RNA sequencing (RNA-seq) is a high throughput technology that profiles gene expression in a genome-wide manner. RNA-seq has been mainly used for testing differential expression (DE) of transcripts between two conditions and has recently been used for testing differential alternative polyadenylation (APA). In the past, many algorithms have been developed for detecting differentially expressed genes (DEGs) from RNA-seq experiments, including the one developed at the University of Texas Health Science Center at San Antonio, XBSeq, which paid special attention to the context-specific background noise that is ignored in conventional gene expression quantification and DE analysis of RNA-seq data.
The developers present several major updates in XBSeq2, including alternative statistical testing and parameter estimation method for detecting DEGs, capacity to directly process alignment files and methods for testing differential APA usage. They evaluated the performance of XBSeq2 against several other methods by using simulated datasets in terms of area under the receiver operating characteristic (ROC) curve (AUC), number of false discoveries and statistical power. They also benchmarked different methods concerning execution time and computational memory consumed. Finally, they demonstrated the functionality of XBSeq2 by using a set of in-house generated clear cell renal carcinoma (ccRCC) samples.

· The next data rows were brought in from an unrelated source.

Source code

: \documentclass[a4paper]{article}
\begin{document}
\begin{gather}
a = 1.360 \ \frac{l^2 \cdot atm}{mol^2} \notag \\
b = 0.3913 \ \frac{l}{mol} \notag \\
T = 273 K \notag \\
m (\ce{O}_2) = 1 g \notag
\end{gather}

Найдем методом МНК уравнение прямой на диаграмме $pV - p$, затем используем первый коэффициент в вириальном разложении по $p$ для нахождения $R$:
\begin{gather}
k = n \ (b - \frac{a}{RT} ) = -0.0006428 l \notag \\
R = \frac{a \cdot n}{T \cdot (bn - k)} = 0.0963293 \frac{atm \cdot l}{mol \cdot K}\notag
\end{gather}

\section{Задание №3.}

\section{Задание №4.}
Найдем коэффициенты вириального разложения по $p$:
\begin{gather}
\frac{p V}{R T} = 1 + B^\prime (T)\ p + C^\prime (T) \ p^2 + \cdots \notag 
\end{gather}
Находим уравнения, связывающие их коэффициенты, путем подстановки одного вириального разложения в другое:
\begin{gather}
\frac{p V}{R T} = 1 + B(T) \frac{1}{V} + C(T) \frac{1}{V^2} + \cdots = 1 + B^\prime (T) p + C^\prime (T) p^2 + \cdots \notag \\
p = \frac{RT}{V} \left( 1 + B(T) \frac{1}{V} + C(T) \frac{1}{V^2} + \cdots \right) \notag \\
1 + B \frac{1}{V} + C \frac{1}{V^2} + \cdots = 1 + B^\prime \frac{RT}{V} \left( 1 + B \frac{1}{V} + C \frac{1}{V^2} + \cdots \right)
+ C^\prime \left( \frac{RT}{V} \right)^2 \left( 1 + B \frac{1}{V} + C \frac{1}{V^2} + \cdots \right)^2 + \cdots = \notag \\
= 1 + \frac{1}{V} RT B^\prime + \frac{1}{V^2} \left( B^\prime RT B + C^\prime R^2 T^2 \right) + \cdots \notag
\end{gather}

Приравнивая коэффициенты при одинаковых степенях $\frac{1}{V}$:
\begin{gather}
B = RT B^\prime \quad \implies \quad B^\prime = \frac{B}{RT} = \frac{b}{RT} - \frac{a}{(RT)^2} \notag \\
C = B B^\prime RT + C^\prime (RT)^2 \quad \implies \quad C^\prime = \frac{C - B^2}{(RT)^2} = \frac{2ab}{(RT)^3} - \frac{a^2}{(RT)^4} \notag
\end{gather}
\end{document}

The developers present several major updates to XBSeq. By using simulated datasets, they demonstrated that, overall, XBSeq2 performs equally well as XBSeq in terms of several statistical metrics and both perform better than DESeq2 and edgeR. In addition, XBSeq2 is faster in speed and consumes much less computational memory compared to XBSeq, allowing users to evaluate differential expression and APA events in parallel.